Największe zniszczenia zostały dokonane w mieście Blantyre. Niesienie pomocy humanitarnej, jak i pomoc w szukaniu ocalałych w tamtym rejonie jest dodatkowo utrudnione przez silne deszcze, które z kolei wywołują niebezpieczne lawiny błotne.

Jak podaje agencja Reuters, Robert Campbell, mieszkaniec regionu dotkniętego cyklonem, otworzył drzwi, bo usłyszał krzyk wołającego dziecka: "proszę, ratujcie mnie, proszę, ratujcie mnie", w tym samym momencie błoto zalało jego mieszkanie. 

Z kolei inny mężczyzna biorący udział w akcji ratunkowej, Aaron Ntambo mówił, że "są momenty, które dają nadzieję. Dziecko tkwiło po głowę w błocie. Wołało o pomoc.
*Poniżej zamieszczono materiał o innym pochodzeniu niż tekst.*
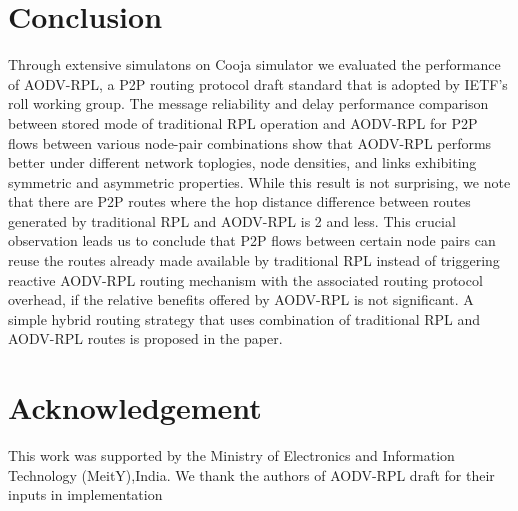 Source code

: \documentclass[conference, letterpaper]{IEEEtran}
\begin{document}
\section{Conclusion} \label{Section.V} 

Through extensive simulatons on Cooja simulator we evaluated the performance of
AODV-RPL, a P2P routing protocol draft standard that is adopted by IETF's roll
working group. The message reliability and delay performance comparison between
stored mode of traditional RPL operation and AODV-RPL for P2P flows between
various node-pair combinations show that AODV-RPL performs better under
different network toplogies, node densities, and links exhibiting symmetric and
asymmetric properties. While this result is not surprising, we note that there
are P2P routes where the hop distance difference between routes generated by
traditional RPL and AODV-RPL is 2 and less. This crucial observation leads us to
conclude that P2P flows between certain node pairs can reuse the routes already
made available by traditional RPL instead of triggering reactive AODV-RPL
routing mechanism with the associated routing protocol overhead, if the relative
benefits offered by AODV-RPL is not significant. A simple hybrid routing
strategy that uses combination of traditional RPL and AODV-RPL routes is 
proposed in the paper. 

\section{Acknowledgement}

This work was supported  by the Ministry of Electronics and Information
Technology (MeitY),India. We thank the authors of AODV-RPL draft for their
inputs in implementation 

 

\end{document}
Mimo że nurt wody był bardzo silny, udało nam się przez nią przeprawić i uratować dziewczynkę. Było bardzo ciężko, ale udało się ją wyciągnąć". 

Żywioł to niejedyny problem

W Blantyre został ogłoszony stan klęski żywiołowej. Cyklon pozrywał dachy, w niektórych rejonach nie ma prądu, jest także problem z komunikacją, która została sparaliżowana. 

Jak podaje Agencja Reutera "w Mozambiku w ciągu ostatnich czterech tygodni spadło tyle deszczu, ile zazwyczaj przez rok. Malawi natomiast walczy dodatkowo z największą epidemią cholery w swojej historii, a agencje ONZ ostrzegły, że sytuacja może się teraz pogorszyć".

Zaczęło się od Australii, a skończy na...?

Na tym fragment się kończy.